Art Industry News: Russian Art Collector Tied to Shadowy Payments to Trump’s Lawyer + More Must-Read Stories

Plus, Piers Morgan did not at all enjoy the Met Ball and the School of Visual Arts removes instructors amid misconduct allegations.

Viktor Vekselberg (L) and Russian Prime Minister Dimitry Medvedev (R). Photo: ALEXANDER ASTAFYEV/AFP/Getty Images

Art Industry News is a daily digest of the most consequential developments coming out of the art world and art market. Here’s what you need to know this Tuesday, May 9.


Why Artists Love Mexico – Mexico’s contemporary art scene is booming—and now, artists and dealers are taking their show on the road. Over the next few months, they will have major shows in Buenos Aires, Dallas, Saskatoon, and Singapore, as well as a presence at major international fairs like Art Basel. Commentators note that the country’s rich history of Modernism has given rise to a new generation of internationally engaged, outstanding artists. (Financial Times)

Piers Morgan Criticizes Met Gala – Some conservatives and Roman Catholics—including the talk-show host—have taken offense at the Met Gala’s religious theme, deeming the outfits and the Costume Institute’s new show “Heavenly Bodies: Fashion and the Catholic Imagination” as sacrilege—despite the fact that it had the Vatican’s seal of approval. “This year’s Met Gala crossed a line and was openly, brazenly disrespectful,” Morgan wrote in an op-ed. (SF Gate, Daily Mail)

Russian Art Collector Tied to Michael Cohen Payments  The New York Times has uncovered unreported payments to a shell company used by President Trump’s lawyer—including $500,000 from an investment firm in New York with ties to the Russian oligarch Viktor Vekselberg. (A lawyer for the firm described it as a “consulting fee.”) Vekselberg also owns a pricey collection of Fabergé Imperial eggs and sued Christie’s in 2010 over its sale of a fake work said to be by the artist Boris Kustodiev. (New York Times)

Art School Removes Instructors After Alleged Misconduct – Two teachers in the film and animation department of Manhattan’s School of Visual Arts have been dismissed after students complained about improper sexual conduct.
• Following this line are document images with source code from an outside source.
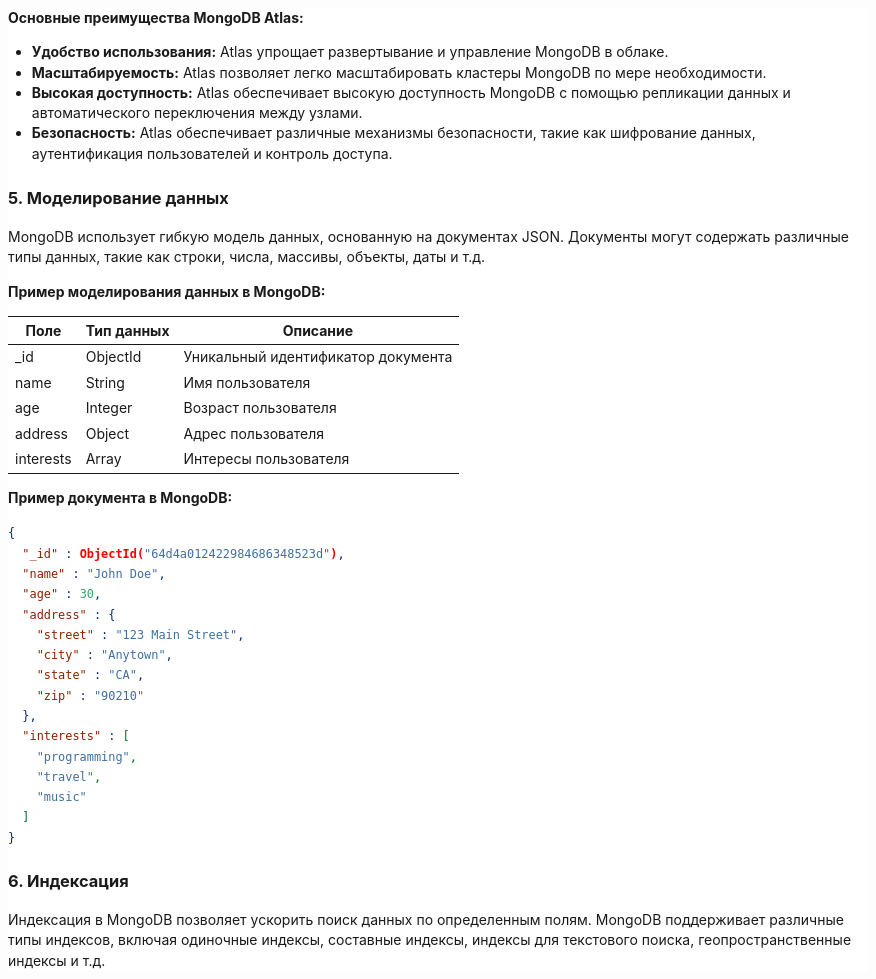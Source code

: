 **Основные преимущества MongoDB Atlas:**

* **Удобство использования:**  Atlas упрощает развертывание и управление MongoDB в облаке.
* **Масштабируемость:**  Atlas позволяет легко масштабировать кластеры MongoDB по мере необходимости.
* **Высокая доступность:**  Atlas обеспечивает высокую доступность MongoDB с помощью репликации данных и автоматического переключения между узлами.
* **Безопасность:**  Atlas обеспечивает различные механизмы безопасности, такие как шифрование данных, аутентификация пользователей и контроль доступа.

### 5. Моделирование данных

MongoDB использует гибкую модель данных, основанную на документах JSON. Документы могут содержать различные типы данных, такие как строки, числа, массивы, объекты, даты и т.д.

**Пример моделирования данных в MongoDB:**

| Поле | Тип данных | Описание |
|---|---|---|
| _id | ObjectId | Уникальный идентификатор документа |
| name | String | Имя пользователя |
| age | Integer | Возраст пользователя |
| address | Object | Адрес пользователя |
| interests | Array | Интересы пользователя |

**Пример документа в MongoDB:**

```json
{
  "_id" : ObjectId("64d4a012422984686348523d"),
  "name" : "John Doe",
  "age" : 30,
  "address" : {
    "street" : "123 Main Street",
    "city" : "Anytown",
    "state" : "CA",
    "zip" : "90210"
  },
  "interests" : [
    "programming",
    "travel",
    "music"
  ]
}
```

### 6. Индексация

Индексация в MongoDB позволяет ускорить поиск данных по определенным полям. MongoDB поддерживает различные типы индексов, включая одиночные индексы, составные индексы, индексы для текстового поиска, геопространственные индексы и т.д.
Robert Haufrecht was suspended in March and his contract will not be renewed, while Roy Frumkes has been suspended pending an appeal over his termination. (NYT) 


Buyer Offers a Surprise Gift to Dakota Tribe – An anonymous buyer recently bought a sacred wooden pipe linked to the US-Dakota War of 1862 at auction for $40,000, despite attempts from The Lower Sioux Indian Community to block its sale. But as it turns out, the buyer—who remains unknown—bought it explicitly to return to the Dakota people in Minnesota. (MPRnews)

LA Gallery Takes a Summer Trip to London – Looking for a more lasting model than the art fair or gallery share, Jenny’s gallery is moving to London for the entire summer. The arrangement allows the gallery to skip the slow pace of LA’s summer season and be closer to the Liste fair and other European events. Jenny’s is also planning to organize a series of exhibitions down the street from Damien Hirst’s Newport Street Gallery. (ARTnews)

Trove of Scottish Colorist Paintings Go on Sale – Around 30 works by the Scottish Colorists could sell for almost $7 million at Sotheby’s in London next month. The works have never been seen by the public. The surviving relatives of collector and Glasgow shipping magnate Major Ion Harrison are behind the sale. (Scotsman)

Samurai Art Expo Launches in the Netherlands  A Japanese art and antiques expo is due to launch in June in the Dutch city of Utrecht. The event will focus on the history of the samurai and bring together art dealers, craftsmen, and swordsmiths (yes, it turns out that is still a job). (Antiques Trade Gazette)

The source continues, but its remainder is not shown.